ある既存企業に対するコンサルティングを行いました。
従業員を集めていただき、準備したパワーポイントにそって、当社スタッフから一つ一つ説明を行いました。
社長の高い理想を、契約書や就業規則、帳票類に落とし込み、説明し、試し、調整を加えつつ実践に移していくという地味な組織作りです。

どんなに平凡な商材でも卓越したマネジメントがあれば、商売はそこそこうまくいきます。
どんなに商品がすばらしくても、マネジメントがめちゃくちゃだと、必ず内部崩壊を起こします。
海外で仕事を行う多くの日本人が陥る罠は、技術的な面ばかりに関心がいってしまうという点です。
通信の問題はどうしよう、言語の問題はどうしよう、研修はどうしよう、
この商品は売れるんじゃないか、これは斬新なアイデアだからフィリピンでもヒットするに違いない・・・
ところが、卓越したオペレーションさえあれば、実はこういうことって、どうでもよかったりする。
もちろん、今回の企業のように、商材が素晴らしいところは、さらに成功する可能性が高い。
スターバックスなんて最たる物で、出てくるコーヒなんて泥水みたいなもの。
なのに、オペレーションが、一応、徹底しています。よく、従業員が描いたコーヒーなどの”絵”がメニューボードに描かれていますが、あれなんて、「何月何日に、これと全く同じ絵を、何番のチョークと何番のチョークを使って描く」とマニュアルに全て書かれています。なので、絵を描くのが初めての従業員でも描くことができ、どの店舗に行っても、全く同じ絵が描かれています。
ここまではとても無理だとしても、たとえば、
従業員同士が教え合うという風土があれば、教育システムなどは、多少の土台さえあれば、社員が勝手に作りかえていきます
業務フローの土台があれば、これも社員が改良を加えていきます
罰則が成文化されていれば不正は減ります
”土台”だけつくって与えてやったときのフィリピン人の適応・改良能力には目を見張るものがあります。

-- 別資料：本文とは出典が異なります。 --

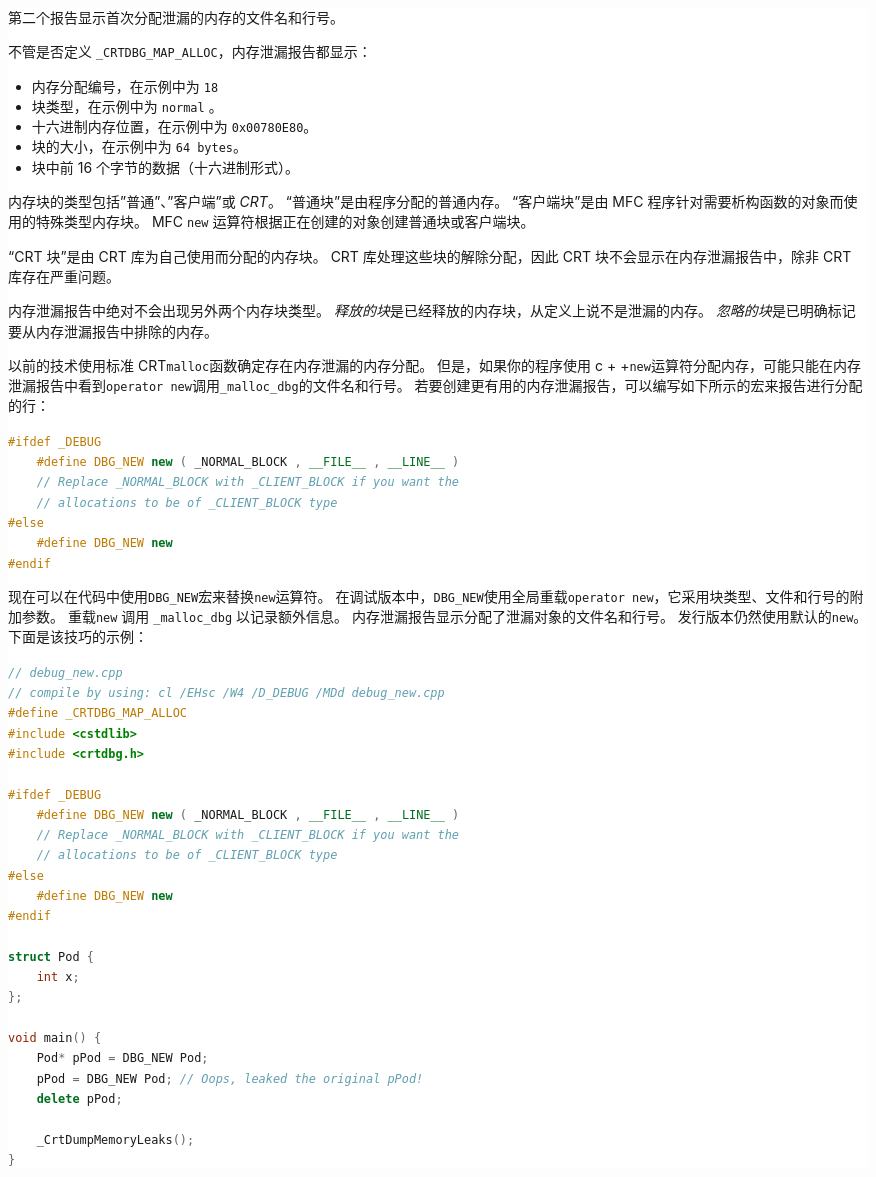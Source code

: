 第二个报告显示首次分配泄漏的内存的文件名和行号。

不管是否定义 `_CRTDBG_MAP_ALLOC`，内存泄漏报告都显示：

- 内存分配编号，在示例中为 `18`
- 块类型，在示例中为 `normal` 。
- 十六进制内存位置，在示例中为 `0x00780E80`。
- 块的大小，在示例中为 `64 bytes`。
- 块中前 16 个字节的数据（十六进制形式）。

内存块的类型包括”普通”、”客户端”或 *CRT*。 “普通块”是由程序分配的普通内存。 “客户端块”是由 MFC 程序针对需要析构函数的对象而使用的特殊类型内存块。 MFC `new` 运算符根据正在创建的对象创建普通块或客户端块。

“CRT 块”是由 CRT 库为自己使用而分配的内存块。 CRT 库处理这些块的解除分配，因此 CRT 块不会显示在内存泄漏报告中，除非 CRT 库存在严重问题。

内存泄漏报告中绝对不会出现另外两个内存块类型。 *释放的块*是已经释放的内存块，从定义上说不是泄漏的内存。 *忽略的块*是已明确标记要从内存泄漏报告中排除的内存。

以前的技术使用标准 CRT`malloc`函数确定存在内存泄漏的内存分配。 但是，如果你的程序使用 c + +`new`运算符分配内存，可能只能在内存泄漏报告中看到`operator new`调用`_malloc_dbg`的文件名和行号。 若要创建更有用的内存泄漏报告，可以编写如下所示的宏来报告进行分配的行：

```cpp
#ifdef _DEBUG
    #define DBG_NEW new ( _NORMAL_BLOCK , __FILE__ , __LINE__ )
    // Replace _NORMAL_BLOCK with _CLIENT_BLOCK if you want the
    // allocations to be of _CLIENT_BLOCK type
#else
    #define DBG_NEW new
#endif
```

现在可以在代码中使用`DBG_NEW`宏来替换`new`运算符。 在调试版本中，`DBG_NEW`使用全局重载`operator new`，它采用块类型、文件和行号的附加参数。 重载`new` 调用 `_malloc_dbg` 以记录额外信息。 内存泄漏报告显示分配了泄漏对象的文件名和行号。 发行版本仍然使用默认的`new`。 下面是该技巧的示例：

```cpp
// debug_new.cpp
// compile by using: cl /EHsc /W4 /D_DEBUG /MDd debug_new.cpp
#define _CRTDBG_MAP_ALLOC
#include <cstdlib>
#include <crtdbg.h>

#ifdef _DEBUG
    #define DBG_NEW new ( _NORMAL_BLOCK , __FILE__ , __LINE__ )
    // Replace _NORMAL_BLOCK with _CLIENT_BLOCK if you want the
    // allocations to be of _CLIENT_BLOCK type
#else
    #define DBG_NEW new
#endif

struct Pod {
    int x;
};

void main() {
    Pod* pPod = DBG_NEW Pod;
    pPod = DBG_NEW Pod; // Oops, leaked the original pPod!
    delete pPod;

    _CrtDumpMemoryLeaks();
}
```
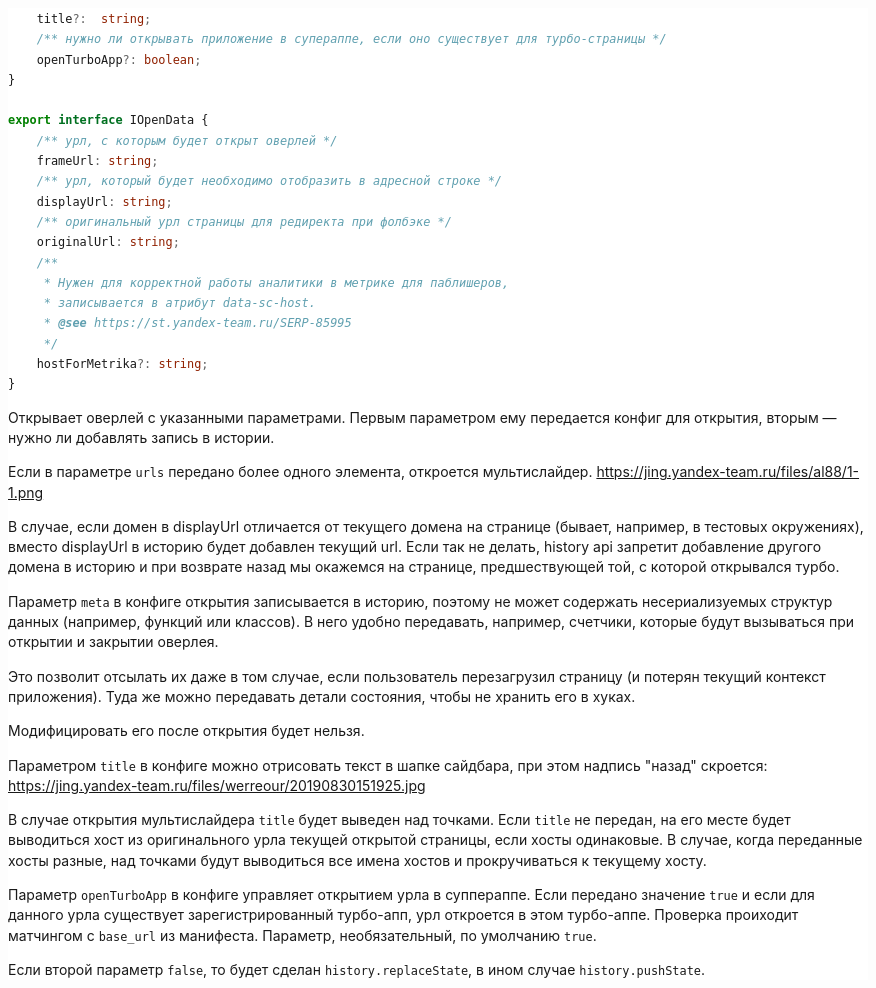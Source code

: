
 ```ts
    title?:  string;
    /** нужно ли открывать приложение в супераппе, если оно существует для турбо-страницы */
    openTurboApp?: boolean;
}

export interface IOpenData {
    /** урл, с которым будет открыт оверлей */
    frameUrl: string;
    /** урл, который будет необходимо отобразить в адресной строке */
    displayUrl: string;
    /** оригинальный урл страницы для редиректа при фолбэке */
    originalUrl: string;
    /**
     * Нужен для корректной работы аналитики в метрике для паблишеров,
     * записывается в атрибут data-sc-host.
     * @see https://st.yandex-team.ru/SERP-85995
     */
    hostForMetrika?: string;
}
```
Открывает оверлей с указанными параметрами.  Первым параметром ему передается конфиг для открытия, вторым — нужно ли добавлять запись в истории.

Если в параметре `urls` передано более одного элемента, откроется мультислайдер.
https://jing.yandex-team.ru/files/al88/1-1.png

В случае, если домен в displayUrl отличается от текущего домена на странице (бывает, например, в тестовых окружениях), вместо displayUrl в историю будет добавлен текущий url. Если так не делать, history api запретит добавление другого домена в историю и при возврате назад мы окажемся на странице, предшествующей той, с которой открывался турбо.

Параметр `meta` в конфиге открытия записывается в историю, поэтому не может содержать несериализуемых структур данных (например, функций или классов). В него удобно передавать, например, счетчики, которые будут вызываться при открытии и закрытии оверлея.

Это позволит отсылать их даже в том случае, если пользователь перезагрузил страницу (и потерян текущий контекст приложения). Туда же можно передавать детали состояния, чтобы не хранить его в хуках.

Модифицировать его после открытия будет нельзя.

Параметром `title` в конфиге можно отрисовать текст в шапке сайдбара, при этом надпись "назад" скроется:
https://jing.yandex-team.ru/files/werreour/20190830151925.jpg

В случае открытия мультислайдера `title` будет выведен над точками. Если `title` не передан, на его месте будет выводиться хост из оригинального урла текущей открытой страницы, если хосты одинаковые. В случае, когда переданные хосты разные,
над точками будут выводиться все имена хостов и прокручиваться к текущему хосту.

Параметр `openTurboApp` в конфиге управляет открытием урла в суппераппе. Если передано значение `true` и если для данного урла существует зарегистрированный турбо-апп, урл откроется в этом турбо-аппе. Проверка проиходит матчингом с `base_url` из манифеста. Параметр, необязательный, по умолчанию `true`.

Если второй параметр `false`, то будет сделан `history.replaceState`, в ином случае `history.pushState`.
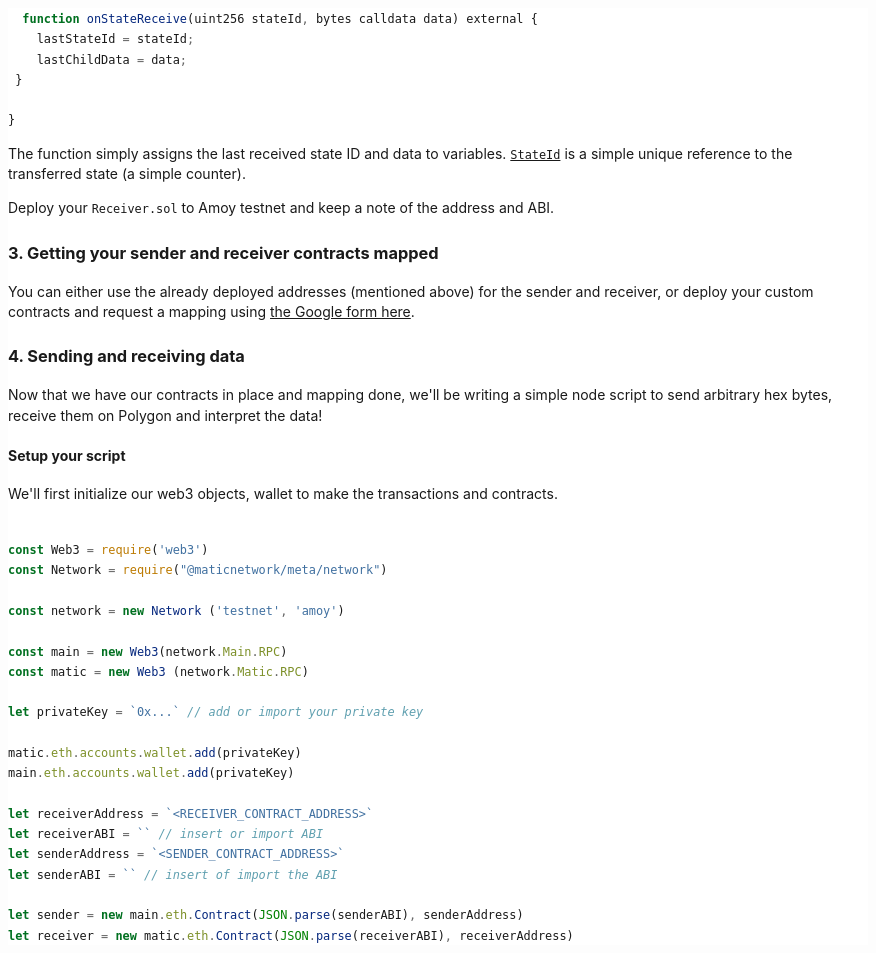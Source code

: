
 ```jsx title="Receiver.sol"
  function onStateReceive(uint256 stateId, bytes calldata data) external {
    lastStateId = stateId;
    lastChildData = data;
 }

}
```

The function simply assigns the last received state ID and data to variables. [`StateId`](https://github.com/0xPolygon/pos-contracts/blob/239a91045622ddcf9ebec2cec81fdc6daa3a33e3/contracts/root/stateSyncer/StateSender.sol#L36) is a simple unique reference to the transferred state (a simple counter).

Deploy your `Receiver.sol` to Amoy testnet and keep a note of the address and ABI.

### 3. Getting your sender and receiver contracts mapped

You can either use the already deployed addresses (mentioned above) for the sender and receiver, or deploy your custom contracts and request a mapping using [the Google form here](https://docs.google.com/forms/d/e/1FAIpQLSeq8HTef2dYpRx35_WWYhyr4C146K9dfhyYJQcoD1RuTTVABg/viewform).

### 4. Sending and receiving data

Now that we have our contracts in place and mapping done, we'll be writing a simple node script to send arbitrary hex bytes, receive them on Polygon and interpret the data!

#### Setup your script

We'll first initialize our web3 objects, wallet to make the transactions and contracts.

```jsx title="test.js"

const Web3 = require('web3')
const Network = require("@maticnetwork/meta/network")

const network = new Network ('testnet', 'amoy')

const main = new Web3(network.Main.RPC)
const matic = new Web3 (network.Matic.RPC)

let privateKey = `0x...` // add or import your private key

matic.eth.accounts.wallet.add(privateKey)
main.eth.accounts.wallet.add(privateKey)

let receiverAddress = `<RECEIVER_CONTRACT_ADDRESS>`
let receiverABI = `` // insert or import ABI
let senderAddress = `<SENDER_CONTRACT_ADDRESS>`
let senderABI = `` // insert of import the ABI

let sender = new main.eth.Contract(JSON.parse(senderABI), senderAddress)
let receiver = new matic.eth.Contract(JSON.parse(receiverABI), receiverAddress)

```
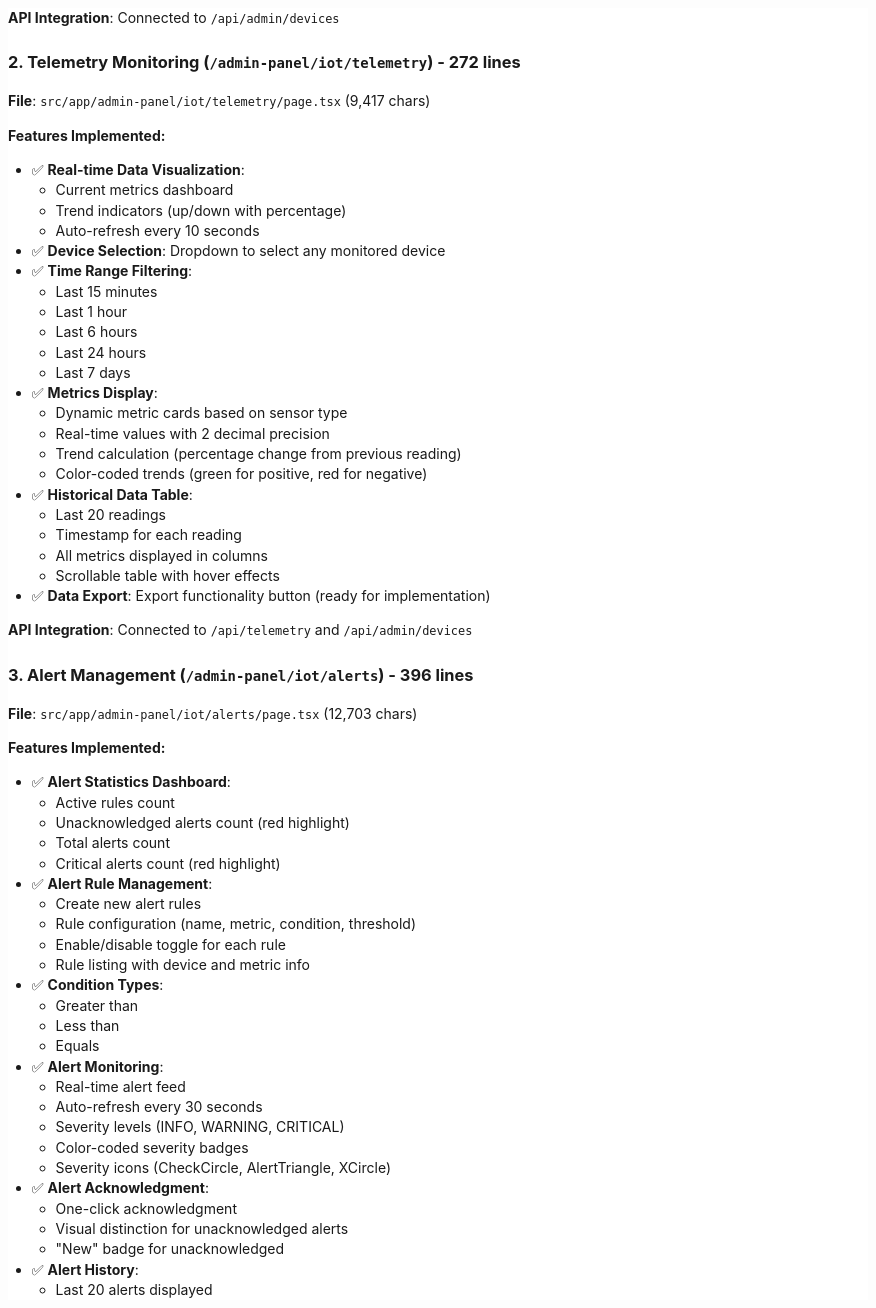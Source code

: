 **API Integration**: Connected to `/api/admin/devices`

### 2. Telemetry Monitoring (`/admin-panel/iot/telemetry`) - 272 lines

**File**: `src/app/admin-panel/iot/telemetry/page.tsx` (9,417 chars)

**Features Implemented:**
- ✅ **Real-time Data Visualization**:
  - Current metrics dashboard
  - Trend indicators (up/down with percentage)
  - Auto-refresh every 10 seconds
- ✅ **Device Selection**: Dropdown to select any monitored device
- ✅ **Time Range Filtering**:
  - Last 15 minutes
  - Last 1 hour
  - Last 6 hours
  - Last 24 hours
  - Last 7 days
- ✅ **Metrics Display**:
  - Dynamic metric cards based on sensor type
  - Real-time values with 2 decimal precision
  - Trend calculation (percentage change from previous reading)
  - Color-coded trends (green for positive, red for negative)
- ✅ **Historical Data Table**:
  - Last 20 readings
  - Timestamp for each reading
  - All metrics displayed in columns
  - Scrollable table with hover effects
- ✅ **Data Export**: Export functionality button (ready for implementation)

**API Integration**: Connected to `/api/telemetry` and `/api/admin/devices`

### 3. Alert Management (`/admin-panel/iot/alerts`) - 396 lines

**File**: `src/app/admin-panel/iot/alerts/page.tsx` (12,703 chars)

**Features Implemented:**
- ✅ **Alert Statistics Dashboard**:
  - Active rules count
  - Unacknowledged alerts count (red highlight)
  - Total alerts count
  - Critical alerts count (red highlight)
- ✅ **Alert Rule Management**:
  - Create new alert rules
  - Rule configuration (name, metric, condition, threshold)
  - Enable/disable toggle for each rule
  - Rule listing with device and metric info
- ✅ **Condition Types**:
  - Greater than
  - Less than
  - Equals
- ✅ **Alert Monitoring**:
  - Real-time alert feed
  - Auto-refresh every 30 seconds
  - Severity levels (INFO, WARNING, CRITICAL)
  - Color-coded severity badges
  - Severity icons (CheckCircle, AlertTriangle, XCircle)
- ✅ **Alert Acknowledgment**:
  - One-click acknowledgment
  - Visual distinction for unacknowledged alerts
  - "New" badge for unacknowledged
- ✅ **Alert History**:
  - Last 20 alerts displayed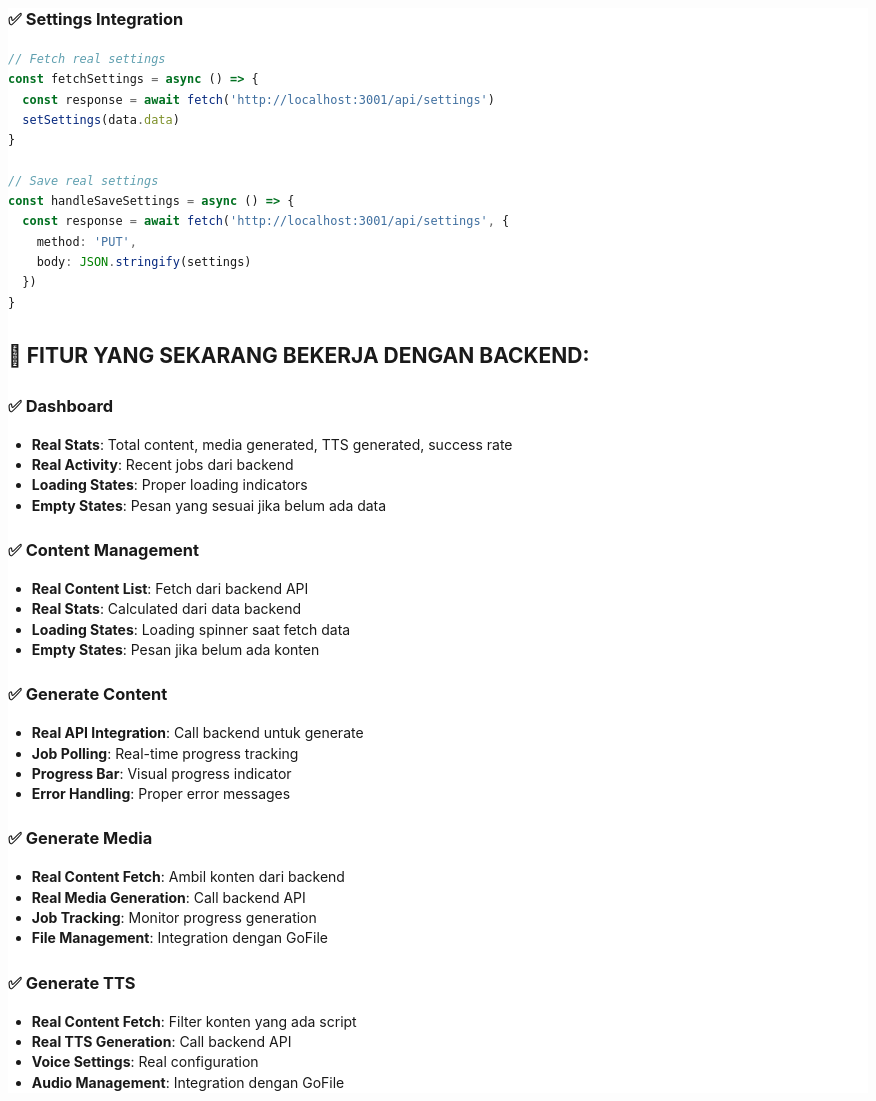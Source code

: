 ### ✅ **Settings Integration**
```typescript
// Fetch real settings
const fetchSettings = async () => {
  const response = await fetch('http://localhost:3001/api/settings')
  setSettings(data.data)
}

// Save real settings
const handleSaveSettings = async () => {
  const response = await fetch('http://localhost:3001/api/settings', {
    method: 'PUT',
    body: JSON.stringify(settings)
  })
}
```

## 🎯 **FITUR YANG SEKARANG BEKERJA DENGAN BACKEND:**

### ✅ **Dashboard**
- **Real Stats**: Total content, media generated, TTS generated, success rate
- **Real Activity**: Recent jobs dari backend
- **Loading States**: Proper loading indicators
- **Empty States**: Pesan yang sesuai jika belum ada data

### ✅ **Content Management**
- **Real Content List**: Fetch dari backend API
- **Real Stats**: Calculated dari data backend
- **Loading States**: Loading spinner saat fetch data
- **Empty States**: Pesan jika belum ada konten

### ✅ **Generate Content**
- **Real API Integration**: Call backend untuk generate
- **Job Polling**: Real-time progress tracking
- **Progress Bar**: Visual progress indicator
- **Error Handling**: Proper error messages

### ✅ **Generate Media**
- **Real Content Fetch**: Ambil konten dari backend
- **Real Media Generation**: Call backend API
- **Job Tracking**: Monitor progress generation
- **File Management**: Integration dengan GoFile

### ✅ **Generate TTS**
- **Real Content Fetch**: Filter konten yang ada script
- **Real TTS Generation**: Call backend API
- **Voice Settings**: Real configuration
- **Audio Management**: Integration dengan GoFile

”土台”無しで、「おめーらで考えろー」は時間の無駄です。
それと
従業員の不満を吐き出すチャネルを作っておくと、とたんに組織が落ち着いたりします。
社長一人でそのほか全員が従業員、という小さな組織では、こういう不満吐き出しチャネルを作るのは非常に難しいですが、私どものような外部機関を不満吐き出しチャネルとして活用するのは、組織運営上、かなり効果があります。
フィリピンでのビジネスというのは、実は楽しいものなんです。